His wife was the bread winner now, and he was the servant; to her, to the kids now teenagers, to the dog, and to the cat. He would clean-up their messes, and do the chores, and feed the pets. An HGTV fanatic, his wife was constantly hiring contractors to redo “stuff”; refinish the cabinets, retile the floor, swap out the curtains, change the counter-tops… She could afford it, and he would stay home and baby-sit the renovations; a servant to the house, the next Winchester Mystery House, he thought.
He went about his days with a boa constrictor wrapped around his body, gripping until he couldn’t breathe. But on those days when he was an inch away from giving up on life, he would break free and escape; to his place, the place in which someday he would live, the place in his dreams.

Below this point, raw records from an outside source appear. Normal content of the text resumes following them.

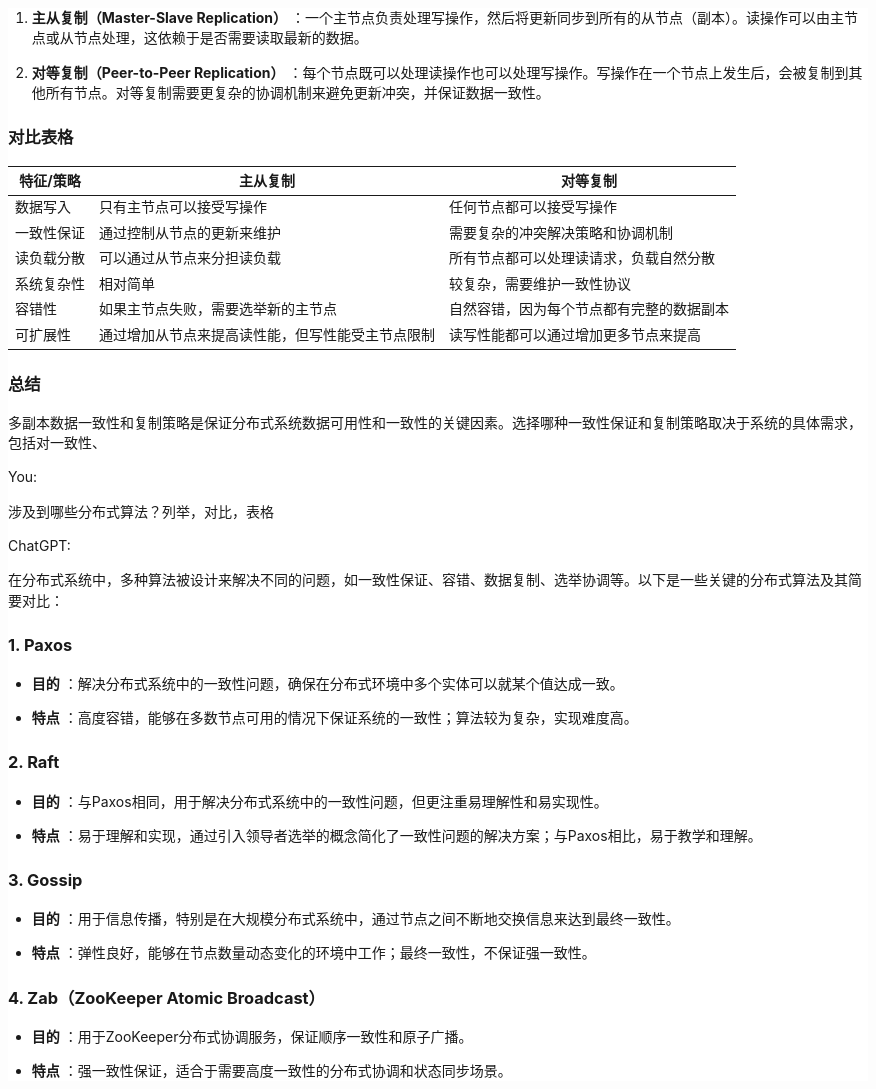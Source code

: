 1. **主从复制（Master-Slave Replication）** ：一个主节点负责处理写操作，然后将更新同步到所有的从节点（副本）。读操作可以由主节点或从节点处理，这依赖于是否需要读取最新的数据。
 
2. **对等复制（Peer-to-Peer Replication）** ：每个节点既可以处理读操作也可以处理写操作。写操作在一个节点上发生后，会被复制到其他所有节点。对等复制需要更复杂的协调机制来避免更新冲突，并保证数据一致性。

### 对比表格 
| 特征/策略 | 主从复制 | 对等复制 | 
| --- | --- | --- | 
| 数据写入 | 只有主节点可以接受写操作 | 任何节点都可以接受写操作 | 
| 一致性保证 | 通过控制从节点的更新来维护 | 需要复杂的冲突解决策略和协调机制 | 
| 读负载分散 | 可以通过从节点来分担读负载 | 所有节点都可以处理读请求，负载自然分散 | 
| 系统复杂性 | 相对简单 | 较复杂，需要维护一致性协议 | 
| 容错性 | 如果主节点失败，需要选举新的主节点 | 自然容错，因为每个节点都有完整的数据副本 | 
| 可扩展性 | 通过增加从节点来提高读性能，但写性能受主节点限制 | 读写性能都可以通过增加更多节点来提高 | 

### 总结 

多副本数据一致性和复制策略是保证分布式系统数据可用性和一致性的关键因素。选择哪种一致性保证和复制策略取决于系统的具体需求，包括对一致性、

You: 

涉及到哪些分布式算法？列举，对比，表格

ChatGPT: 

在分布式系统中，多种算法被设计来解决不同的问题，如一致性保证、容错、数据复制、选举协调等。以下是一些关键的分布式算法及其简要对比：

### 1. Paxos 
 
- **目的** ：解决分布式系统中的一致性问题，确保在分布式环境中多个实体可以就某个值达成一致。
 
- **特点** ：高度容错，能够在多数节点可用的情况下保证系统的一致性；算法较为复杂，实现难度高。

### 2. Raft 
 
- **目的** ：与Paxos相同，用于解决分布式系统中的一致性问题，但更注重易理解性和易实现性。
 
- **特点** ：易于理解和实现，通过引入领导者选举的概念简化了一致性问题的解决方案；与Paxos相比，易于教学和理解。

### 3. Gossip 
 
- **目的** ：用于信息传播，特别是在大规模分布式系统中，通过节点之间不断地交换信息来达到最终一致性。
 
- **特点** ：弹性良好，能够在节点数量动态变化的环境中工作；最终一致性，不保证强一致性。

### 4. Zab（ZooKeeper Atomic Broadcast） 
 
- **目的** ：用于ZooKeeper分布式协调服务，保证顺序一致性和原子广播。
 
- **特点** ：强一致性保证，适合于需要高度一致性的分布式协调和状态同步场景。
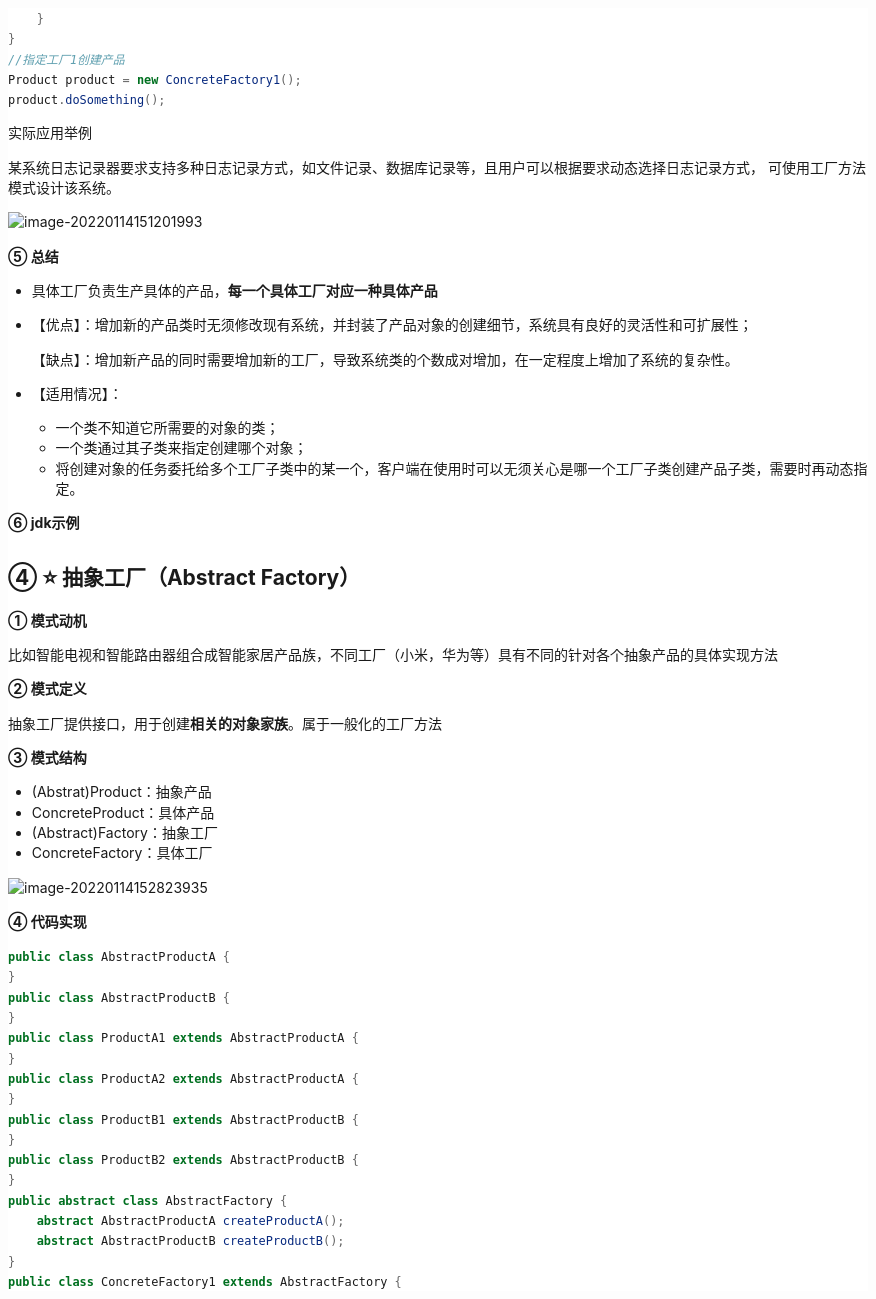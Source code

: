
 ```java
    }
}
//指定工厂1创建产品
Product product = new ConcreteFactory1();
product.doSomething();
```

实际应用举例

某系统日志记录器要求支持多种日志记录方式，如文件记录、数据库记录等，且用户可以根据要求动态选择日志记录方式， 可使用工厂方法模式设计该系统。

![image-20220114151201993](http://mdimg.sofice.top/202201141512061.png)

**⑤ 总结**

- 具体工厂负责生产具体的产品，**每一个具体工厂对应一种具体产品**

 - 【优点】：增加新的产品类时无须修改现有系统，并封装了产品对象的创建细节，系统具有良好的灵活性和可扩展性；

   【缺点】：增加新产品的同时需要增加新的工厂，导致系统类的个数成对增加，在一定程度上增加了系统的复杂性。

 - 【适用情况】：

   - 一个类不知道它所需要的对象的类；
   - 一个类通过其子类来指定创建哪个对象；
   - 将创建对象的任务委托给多个工厂子类中的某一个，客户端在使用时可以无须关心是哪一个工厂子类创建产品子类，需要时再动态指定。

**⑥ jdk示例**





## ④ :star: 抽象工厂（Abstract Factory）

**① 模式动机**

比如智能电视和智能路由器组合成智能家居产品族，不同工厂（小米，华为等）具有不同的针对各个抽象产品的具体实现方法

**② 模式定义**

抽象工厂提供接口，用于创建**相关的对象家族**。属于一般化的工厂方法

**③ 模式结构**

- (Abstrat)Product：抽象产品
- ConcreteProduct：具体产品
- (Abstract)Factory：抽象工厂
- ConcreteFactory：具体工厂

![image-20220114152823935](http://mdimg.sofice.top/202201141528027.png)

**④ 代码实现**

```java
public class AbstractProductA {
}
public class AbstractProductB {
}
public class ProductA1 extends AbstractProductA {
}
public class ProductA2 extends AbstractProductA {
}
public class ProductB1 extends AbstractProductB {
}
public class ProductB2 extends AbstractProductB {
}
public abstract class AbstractFactory {
    abstract AbstractProductA createProductA();
    abstract AbstractProductB createProductB();
}
public class ConcreteFactory1 extends AbstractFactory {
```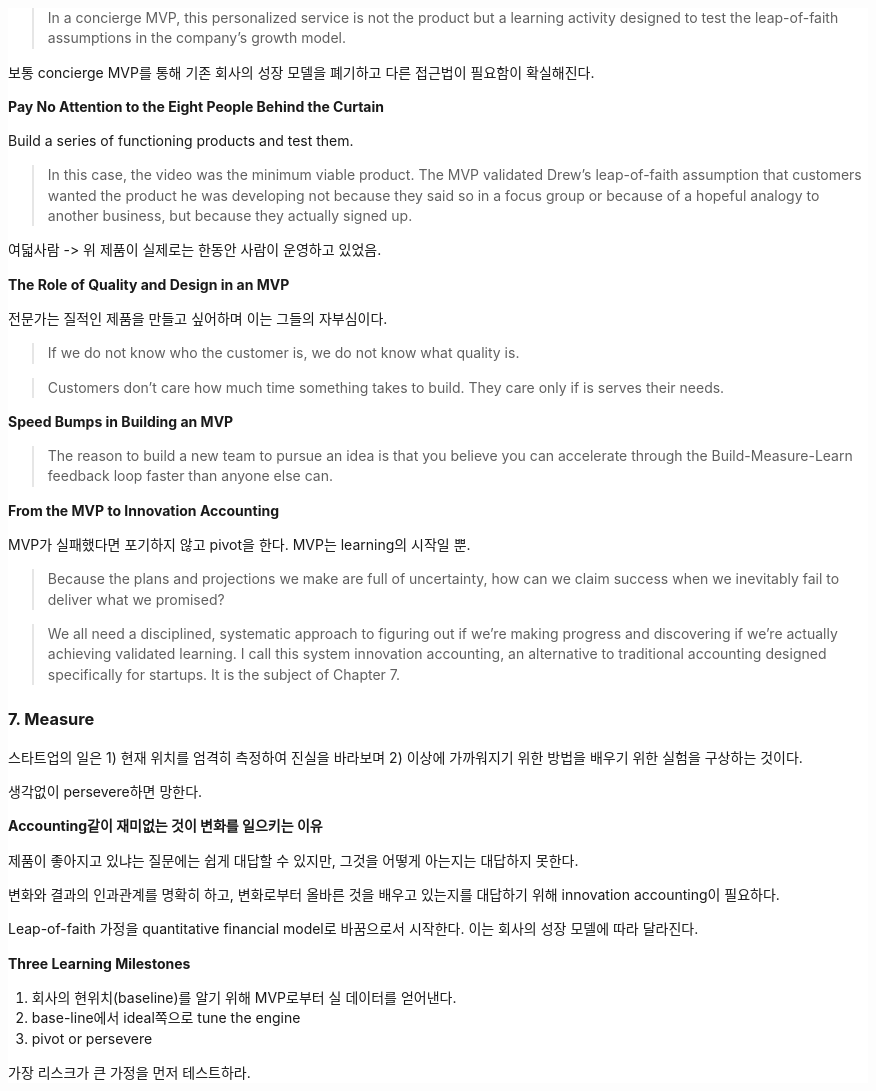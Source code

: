 > In a concierge MVP, this personalized service is not the product but a learning activity designed to test the leap-of-faith assumptions in the company’s growth model.

보통 concierge MVP를 통해 기존 회사의 성장 모델을 폐기하고 다른 접근법이 필요함이 확실해진다.

**Pay No Attention to the Eight People Behind the Curtain**

Build a series of functioning products and test them.

> In this case, the video was the minimum viable product. The MVP validated Drew’s leap-of-faith assumption that customers wanted the product he was developing not because they said so in a focus group or because of a hopeful analogy to another business, but because they actually signed up.

여덟사람 -> 위 제품이 실제로는 한동안 사람이 운영하고 있었음.

**The Role of Quality and Design in an MVP**

전문가는 질적인 제품을 만들고 싶어하며 이는 그들의 자부심이다.

> If we do not know who the customer is, we do not know what quality is.

> Customers don’t care how much time something takes to build. They care only if is serves their needs.

**Speed Bumps in Building an MVP**

> The reason to build a new team to pursue an idea is that you believe you can accelerate through the Build-Measure-Learn feedback loop faster than anyone else can.

**From the MVP to Innovation Accounting**

MVP가 실패했다면 포기하지 않고 pivot을 한다. MVP는 learning의 시작일 뿐.

> Because the plans and projections we make are full of uncertainty, how can we claim success when we inevitably fail to deliver what we promised?

> We all need a disciplined, systematic approach to figuring out if we’re making progress and discovering if we’re actually achieving validated learning. I call this system innovation accounting, an alternative to traditional accounting designed specifically for startups. It is the subject of Chapter 7.

### 7. Measure

스타트업의 일은 1) 현재 위치를 엄격히 측정하여 진실을 바라보며 2) 이상에 가까워지기 위한 방법을 배우기 위한 실험을 구상하는 것이다.

생각없이 persevere하면 망한다.

**Accounting같이 재미없는 것이 변화를 일으키는 이유**

제품이 좋아지고 있냐는 질문에는 쉽게 대답할 수 있지만, 그것을 어떻게 아는지는 대답하지 못한다.

변화와 결과의 인과관계를 명확히 하고, 변화로부터 올바른 것을 배우고 있는지를 대답하기 위해 innovation accounting이 필요하다.

Leap-of-faith 가정을 quantitative financial model로 바꿈으로서 시작한다. 이는 회사의 성장 모델에 따라 달라진다.

**Three Learning Milestones**

1. 회사의 현위치(baseline)를 알기 위해 MVP로부터 실 데이터를 얻어낸다.
2. base-line에서 ideal쪽으로 tune the engine
3. pivot or persevere

가장 리스크가 큰 가정을 먼저 테스트하라.
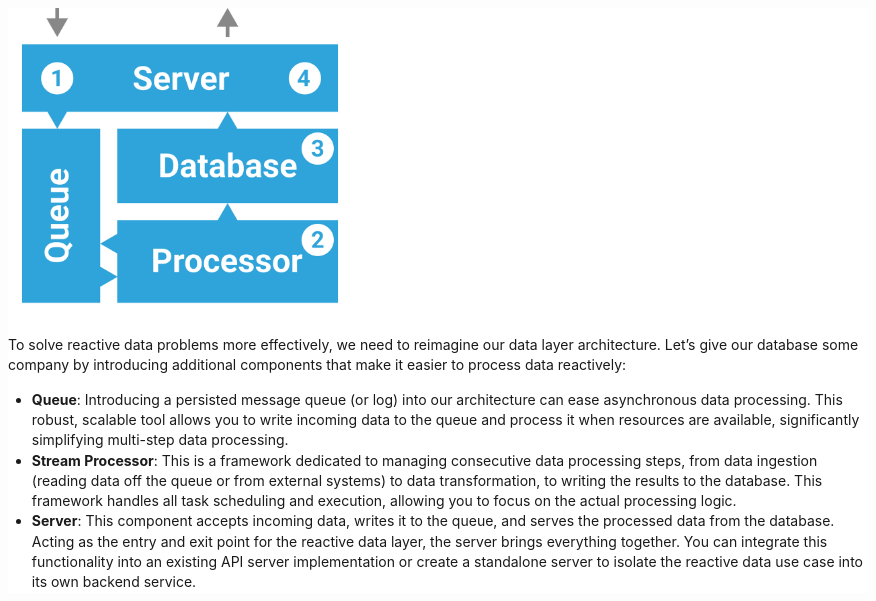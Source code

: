 <img src="/img/blog/reactive_data_layer_arrived.svg" alt="A Reactive Data Layer Architecture >" width="40%"/>

To solve reactive data problems more effectively, we need to reimagine our data layer architecture. Let’s give our database some company by introducing additional components that make it easier to process data reactively:
* **Queue**: Introducing a persisted message queue (or log) into our architecture can ease asynchronous data processing. This robust, scalable tool allows you to write incoming data to the queue and process it when resources are available, significantly simplifying multi-step data processing.
* **Stream Processor**: This is a framework dedicated to managing consecutive data processing steps, from data ingestion (reading data off the queue or from external systems) to data transformation, to writing the results to the database. This framework handles all task scheduling and execution, allowing you to focus on the actual processing logic.
* **Server**: This component accepts incoming data, writes it to the queue, and serves the processed data from the database. Acting as the entry and exit point for the reactive data layer, the server brings everything together. You can integrate this functionality into an existing API server implementation or create a standalone server to isolate the reactive data use case into its own backend service.
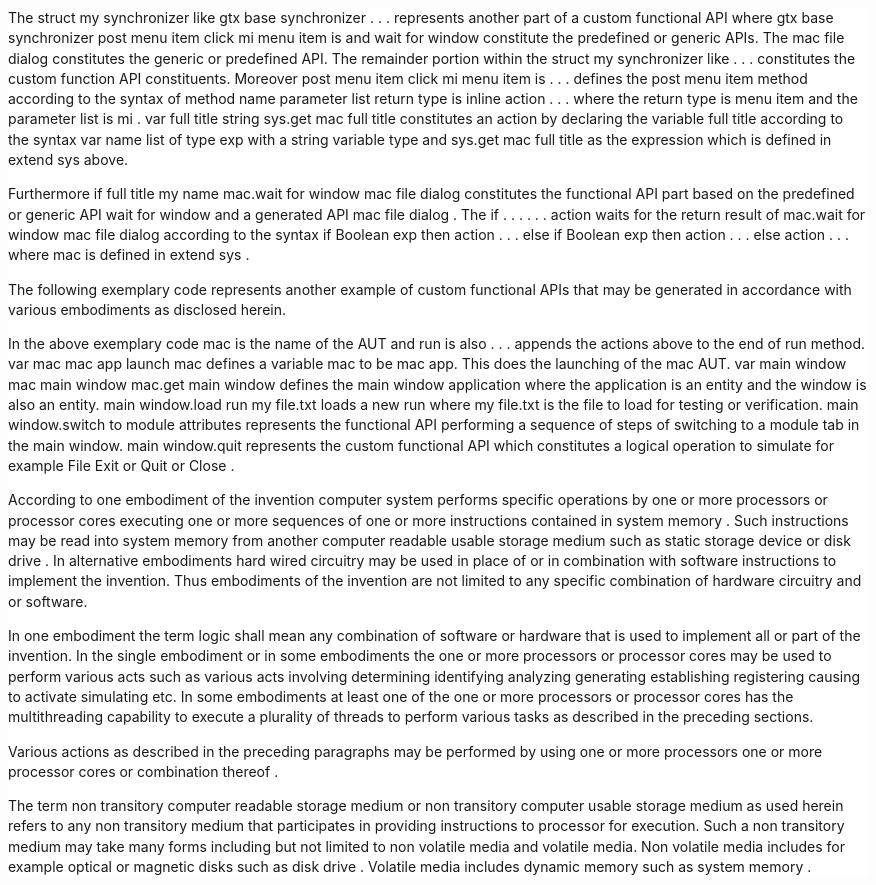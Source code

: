 The struct my synchronizer like gtx base synchronizer . . . represents another part of a custom functional API where gtx base synchronizer post menu item click mi menu item is and wait for window constitute the predefined or generic APIs. The mac file dialog constitutes the generic or predefined API. The remainder portion within the struct my synchronizer like . . . constitutes the custom function API constituents. Moreover post menu item click mi menu item is . . . defines the post menu item method according to the syntax of method name parameter list return type is inline action . . . where the return type is menu item and the parameter list is mi . var full title string sys.get mac full title constitutes an action by declaring the variable full title according to the syntax var name list of type exp with a string variable type and sys.get mac full title as the expression which is defined in extend sys above.

Furthermore if full title my name mac.wait for window mac file dialog constitutes the functional API part based on the predefined or generic API wait for window and a generated API mac file dialog . The if . . . . . . action waits for the return result of mac.wait for window mac file dialog according to the syntax if Boolean exp then action . . . else if Boolean exp then action . . . else action . . . where mac is defined in extend sys .

The following exemplary code represents another example of custom functional APIs that may be generated in accordance with various embodiments as disclosed herein.

In the above exemplary code mac is the name of the AUT and run is also . . . appends the actions above to the end of run method. var mac mac app launch mac defines a variable mac to be mac app. This does the launching of the mac AUT. var main window mac main window mac.get main window defines the main window application where the application is an entity and the window is also an entity. main window.load run my file.txt loads a new run where my file.txt is the file to load for testing or verification. main window.switch to module attributes represents the functional API performing a sequence of steps of switching to a module tab in the main window. main window.quit represents the custom functional API which constitutes a logical operation to simulate for example File Exit or Quit or Close .

According to one embodiment of the invention computer system performs specific operations by one or more processors or processor cores executing one or more sequences of one or more instructions contained in system memory . Such instructions may be read into system memory from another computer readable usable storage medium such as static storage device or disk drive . In alternative embodiments hard wired circuitry may be used in place of or in combination with software instructions to implement the invention. Thus embodiments of the invention are not limited to any specific combination of hardware circuitry and or software.

In one embodiment the term logic shall mean any combination of software or hardware that is used to implement all or part of the invention. In the single embodiment or in some embodiments the one or more processors or processor cores may be used to perform various acts such as various acts involving determining identifying analyzing generating establishing registering causing to activate simulating etc. In some embodiments at least one of the one or more processors or processor cores has the multithreading capability to execute a plurality of threads to perform various tasks as described in the preceding sections.

Various actions as described in the preceding paragraphs may be performed by using one or more processors one or more processor cores or combination thereof .

The term non transitory computer readable storage medium or non transitory computer usable storage medium as used herein refers to any non transitory medium that participates in providing instructions to processor for execution. Such a non transitory medium may take many forms including but not limited to non volatile media and volatile media. Non volatile media includes for example optical or magnetic disks such as disk drive . Volatile media includes dynamic memory such as system memory .
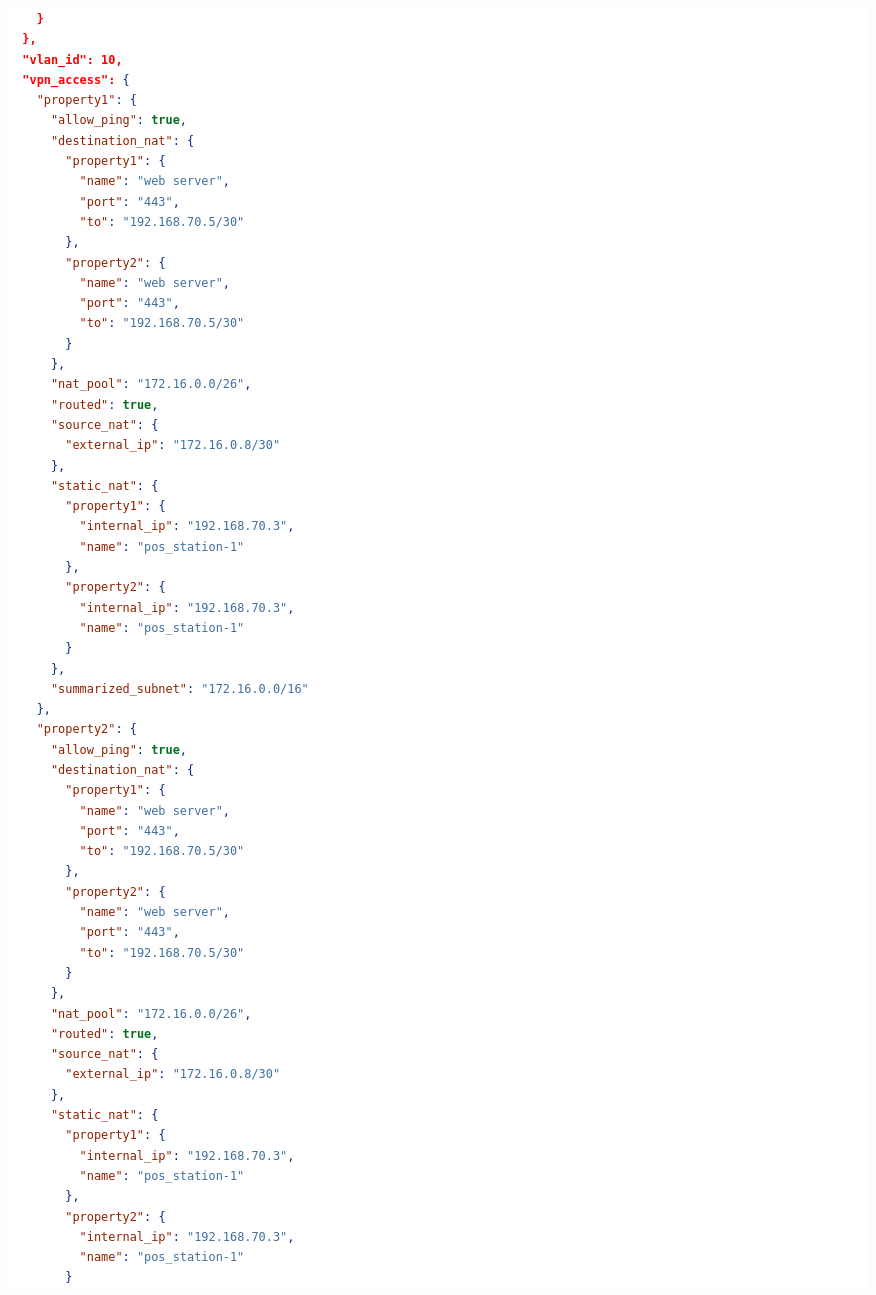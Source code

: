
 ```json
    }
  },
  "vlan_id": 10,
  "vpn_access": {
    "property1": {
      "allow_ping": true,
      "destination_nat": {
        "property1": {
          "name": "web server",
          "port": "443",
          "to": "192.168.70.5/30"
        },
        "property2": {
          "name": "web server",
          "port": "443",
          "to": "192.168.70.5/30"
        }
      },
      "nat_pool": "172.16.0.0/26",
      "routed": true,
      "source_nat": {
        "external_ip": "172.16.0.8/30"
      },
      "static_nat": {
        "property1": {
          "internal_ip": "192.168.70.3",
          "name": "pos_station-1"
        },
        "property2": {
          "internal_ip": "192.168.70.3",
          "name": "pos_station-1"
        }
      },
      "summarized_subnet": "172.16.0.0/16"
    },
    "property2": {
      "allow_ping": true,
      "destination_nat": {
        "property1": {
          "name": "web server",
          "port": "443",
          "to": "192.168.70.5/30"
        },
        "property2": {
          "name": "web server",
          "port": "443",
          "to": "192.168.70.5/30"
        }
      },
      "nat_pool": "172.16.0.0/26",
      "routed": true,
      "source_nat": {
        "external_ip": "172.16.0.8/30"
      },
      "static_nat": {
        "property1": {
          "internal_ip": "192.168.70.3",
          "name": "pos_station-1"
        },
        "property2": {
          "internal_ip": "192.168.70.3",
          "name": "pos_station-1"
        }
```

It was a small house on the Nevada desert, off the grid, yet only a twenty-minute drive to Las Vegas. It had two bedrooms, one bathroom, and a porch on which he would sit in the evening and stare out over the desert. It had a parlor with a large widescreen window from where he could see the lights of the strip. He had a motorcycle, a hybrid for street and desert riding. In the afternoons, he would strap his guitar to his back, cycle over to the strip, and earn a simple living playing in the casino lounges.
“Did you pull the weeds out of the garden like I asked you to?” His wife’s voice startled him from the dream, and the drone of the TV news trickled back into his head like water finding its way down a rocky hillside.
“Yeah” he said dryly. He sat in a chair in the newly remodeled family-room; his wife’s most recent and precious project; a work of white. White carpet, white chairs, white vases; she even found a white TV. Behind his back, she looked at him with disgust.
He ventured deeper into the desert in the days that followed. With tall leather boots to fend off rattlesnakes and scorpion stings, he’d drive his motorcycle across virgin acres of cacti, yuccas and desert lilies where he’d build a fire and sleep under a panoramic dome of stars. On one of these treks, he brought cans of florescent spray paint and, surrounded by eleven-foot tall cacti, he began to spray: orange, pink, violet, and amber. Like an urban graffiti artist tagging a highway underpass, he made the desert his own.
“What the hell did you do!!!!?” His wife’s voice literally rattled the vases in the family room, now painted in florescent shades of orange, pink, violet and amber. He sat in his usual chair staring at the TV news. She moved in front of him and screamed into his face, “I SAID, what the fuck is wrong with you!!!!” But he wasn’t there anymore. He was gone.
Years passed. The wife, kids, dog and cat advanced unscathed along their respective paths as paved by destiny.
A small crowd of “alternative looking” people, you know… tattoos, piercings, ripped jeans and leather, loiter outside the Apache Hotel on the old Las Vegas strip. Arriving on his motorcycle with a guitar strapped to his back is a thin man with white pony-tailed hair and a denim vest draped over a black t-shirt displaying a skull wearing a top hat. His skin bears the weathering of days and nights spent under the desert sky. The crowd follows him into the lounge. They’ve been waiting for what felt like a lifetime to hear him play.